富田直樹といいます。37歳です。娘が二人いて、上の子が4歳で、下の子は8ヶ月です。
僕自身は母親がスペイン人で、父親が日本人。日本で生まれたんですけど、5歳でスペインに行って、そこから20歳まで向こうで育ちました。その間、小・中学校は向こうの日本人学校に行っていて。高校から現地の学校に入って、大学も入学して、その途中で1年間休んで、日本に住んでみたいなと思ったので、日本に来ました。最初1年だけの予定だったんですけど、今年で17年目になったって感じです。
普段は、企業のマーケティングとかコミュニケーションの戦略を作ったり、それを映像でアウトプットしたりする会社をやっています。立ち上げてちょうど5期目くらいです。僕は自分で映像も撮るし編集もするし、撮影監督とかもやっています。

上の子が生まれたのと同じタイミングで子供が生まれたメンバーが会社にいて。子供が生まれると学校、教育のことを改めて考えるようになって、だんだん子育ての話になっていくんですよね。そんな中で、「入れたい学校がないよね」っていう話になったんです。そこで、無ければ作ればいいんじゃないかっていうことで始まったのが、GIFTプロジェクトです。立ち上げて今3年半くらいで、この4月にやっとオープンをするところまで来たんですけど、こんなことになって。断念というか、中断をしました。

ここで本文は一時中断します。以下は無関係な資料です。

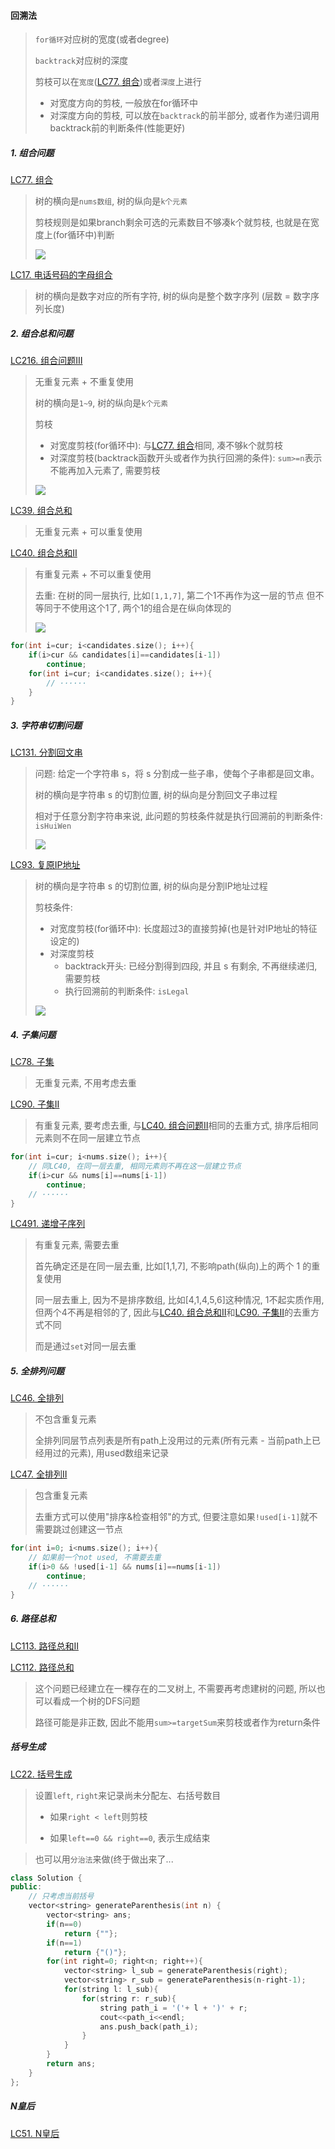#### 回溯法

> `for循环`对应树的宽度(或者degree)
> 
> `backtrack`对应树的深度
> 
> 剪枝可以在`宽度`([LC77. 组合](../workspace/77.组合.cpp))或者`深度`上进行
> 
>   - 对宽度方向的剪枝, 一般放在for循环中
>   - 对深度方向的剪枝, 可以放在`backtrack`的前半部分, 或者作为递归调用backtrack前的判断条件(性能更好)



##### 1. 组合问题

[LC77. 组合](../workspace/77.组合.cpp)

> 树的横向是`nums数组`, 树的纵向是`k个元素`
> 
> 剪枝规则是如果branch剩余可选的元素数目不够凑k个就剪枝, 也就是在宽度上(for循环中)判断
> 
> <img src="https://img-blog.csdnimg.cn/20210130194335207.png">

[LC17. 电话号码的字母组合](../workspace/17.%E7%94%B5%E8%AF%9D%E5%8F%B7%E7%A0%81%E7%9A%84%E5%AD%97%E6%AF%8D%E7%BB%84%E5%90%88.cpp)
> 树的横向是数字对应的所有字符, 树的纵向是整个数字序列 (层数 = 数字序列长度)



##### 2. 组合总和问题

[LC216. 组合问题Ⅲ](../workspace/216.组合总和-iii.cpp)

> 无重复元素 + 不重复使用
> 
> 树的横向是`1~9`, 树的纵向是`k个元素`
> 
> 剪枝
>   - 对宽度剪枝(for循环中): 与[LC77. 组合](../workspace/77.组合.cpp)相同, 凑不够k个就剪枝
>   - 对深度剪枝(backtrack函数开头或者作为执行回溯的条件): `sum>=n`表示不能再加入元素了, 需要剪枝
> 
> <img src="https://img-blog.csdnimg.cn/2020112319580476.png">


[LC39. 组合总和](../workspace/39.%E7%BB%84%E5%90%88%E6%80%BB%E5%92%8C.cpp)

> 无重复元素 + 可以重复使用
> 

[LC40. 组合总和Ⅱ](../workspace/40.%E7%BB%84%E5%90%88%E6%80%BB%E5%92%8C-ii.cpp)

> 有重复元素 + 不可以重复使用
> 
> 去重: 在树的同一层执行, 比如`[1,1,7]`, 第二个1不再作为这一层的节点
>       但不等同于不使用这个1了, 两个1的组合是在纵向体现的
>
> <img src="https://img-blog.csdnimg.cn/20201123202736384.png">

```CPP
for(int i=cur; i<candidates.size(); i++){
    if(i>cur && candidates[i]==candidates[i-1])
        continue;
    for(int i=cur; i<candidates.size(); i++){
        // ······
    }
}
```



##### 3. 字符串切割问题

[LC131. 分割回文串](../workspace/131.%E5%88%86%E5%89%B2%E5%9B%9E%E6%96%87%E4%B8%B2.cpp)

> 问题: 给定一个字符串 s，将 s 分割成一些子串，使每个子串都是回文串。
>
> 树的横向是字符串 s 的切割位置, 树的纵向是分割回文子串过程
> 
> 相对于任意分割字符串来说, 此问题的剪枝条件就是执行回溯前的判断条件: `isHuiWen`
>
> <img src="https://code-thinking.cdn.bcebos.com/pics/131.%E5%88%86%E5%89%B2%E5%9B%9E%E6%96%87%E4%B8%B2.jpg">

[LC93. 复原IP地址](../workspace/93.%E5%A4%8D%E5%8E%9F-ip-%E5%9C%B0%E5%9D%80.cpp)

> 树的横向是字符串 s 的切割位置, 树的纵向是分割IP地址过程
>
> 剪枝条件:
>   - 对宽度剪枝(for循环中): 长度超过3的直接剪掉(也是针对IP地址的特征设定的)
>   - 对深度剪枝
>       - backtrack开头: 已经分割得到四段, 并且 s 有剩余, 不再继续递归, 需要剪枝
>       - 执行回溯前的判断条件: `isLegal`
> 
> <img src="https://img-blog.csdnimg.cn/20201123203735933.png">



##### 4. 子集问题

[LC78. 子集](../workspace/78.子集.cpp)

> 无重复元素, 不用考虑去重

[LC90. 子集Ⅱ](../workspace/90.%E5%AD%90%E9%9B%86-ii.cpp)

> 有重复元素, 要考虑去重, 与[LC40. 组合问题Ⅱ](../workspace/40.%E7%BB%84%E5%90%88%E6%80%BB%E5%92%8C-ii.cpp)相同的去重方式, 排序后相同元素则不在同一层建立节点

```CPP
for(int i=cur; i<nums.size(); i++){
    // 同LC40, 在同一层去重, 相同元素则不再在这一层建立节点
    if(i>cur && nums[i]==nums[i-1])
        continue;
    // ······
}
```

[LC491. 递增子序列](../workspace/491.%E9%80%92%E5%A2%9E%E5%AD%90%E5%BA%8F%E5%88%97.cpp)

> 有重复元素, 需要去重
> 
> 首先确定还是在同一层去重, 比如[1,1,7], 不影响path(纵向)上的两个 1 的重复使用
> 
> 同一层去重上, 因为不是排序数组, 比如[4,1,4,5,6]这种情况, 1不起实质作用, 但两个4不再是相邻的了, 因此与[LC40. 组合总和Ⅱ](../workspace/40.%E7%BB%84%E5%90%88%E6%80%BB%E5%92%8C-ii.cpp)和[LC90. 子集Ⅱ](../workspace/90.%E5%AD%90%E9%9B%86-ii.cpp)的去重方式不同
> 
> 而是通过`set`对同一层去重



##### 5. 全排列问题

[LC46. 全排列](../workspace/46.%E5%85%A8%E6%8E%92%E5%88%97.cpp)

> 不包含重复元素
> 
> 全排列同层节点列表是所有path上没用过的元素(所有元素 - 当前path上已经用过的元素), 用used数组来记录


[LC47. 全排列Ⅱ](../workspace/47.%E5%85%A8%E6%8E%92%E5%88%97-ii.cpp)

> 包含重复元素
> 
> 去重方式可以使用"排序&检查相邻"的方式, 但要注意如果`!used[i-1]`就不需要跳过创建这一节点

```CPP
for(int i=0; i<nums.size(); i++){
    // 如果前一个not used, 不需要去重
    if(i>0 && !used[i-1] && nums[i]==nums[i-1])
        continue;
    // ······
}
```



##### 6. 路径总和

[LC113. 路径总和Ⅱ](../workspace/113.%E8%B7%AF%E5%BE%84%E6%80%BB%E5%92%8C-ii.cpp)

[LC112. 路径总和](../workspace/112.%E8%B7%AF%E5%BE%84%E6%80%BB%E5%92%8C.cpp)

> 这个问题已经建立在一棵存在的二叉树上, 不需要再考虑建树的问题, 所以也可以看成一个树的DFS问题
> 
> 路径可能是非正数, 因此不能用`sum>=targetSum`来剪枝或者作为return条件



##### 括号生成

[LC22. 括号生成](../workspace/22.%E6%8B%AC%E5%8F%B7%E7%94%9F%E6%88%90.cpp)

> 设置`left`, `right`来记录尚未分配左、右括号数目
> 
>   - 如果`right < left`则剪枝
>   
>   - 如果`left==0 && right==0`, 表示生成结束

> 也可以用`分治法`来做(终于做出来了...

```CPP
class Solution {
public:
    // 只考虑当前括号
    vector<string> generateParenthesis(int n) {
        vector<string> ans;
        if(n==0)
            return {""};
        if(n==1)
            return {"()"};
        for(int right=0; right<n; right++){
            vector<string> l_sub = generateParenthesis(right);
            vector<string> r_sub = generateParenthesis(n-right-1);
            for(string l: l_sub){
                for(string r: r_sub){
                    string path_i = '('+ l + ')' + r;
                    cout<<path_i<<endl;
                    ans.push_back(path_i);
                }
            }
        }
        return ans;
    }
};
```


##### N皇后

[LC51. N皇后](../workspace/51.n-%E7%9A%87%E5%90%8E.cpp)

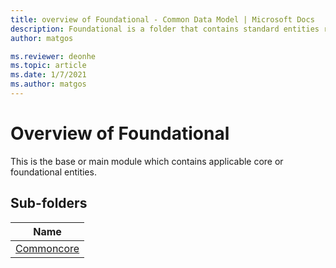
 ```yaml
---
title: overview of Foundational - Common Data Model | Microsoft Docs
description: Foundational is a folder that contains standard entities related to the Common Data Model.
author: matgos

ms.reviewer: deonhe
ms.topic: article
ms.date: 1/7/2021
ms.author: matgos
---
```


# Overview of Foundational
This is the base or main module which contains applicable core or foundational entities.

## Sub-folders

|Name|
|---|
|[Commoncore](Commoncore/overview.md)|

どんな学校だったらいいか、何が嫌だったかっていうところなんですけど、今の学校って基本的には、「言われたことを言われたとおりにやることで評価される」っていうのがベースにあると思うんです。僕はそれが凄く面白くないし、そうやって育ってくる子供たちっていうのはあんまり面白味がないんじゃないかなって感じていたわけです。
それで、そうじゃない形の学校を作れないかなってことを考えていて。イベントに顔を出したり、本を読んだり、学校を見たりしたんですね。アメリカのNY州にあるシラキュースっていう街に、ニュースクールっていう学校があるんです。『アメリカの教室に入ってみた』っていう本に、そのニュースクールのことが出てて。「あ、これだな」っていうのを凄く感じたんですよね。その本を書いた先生に相談して、その学校を見てきました。それがね、凄く良かったんですよ。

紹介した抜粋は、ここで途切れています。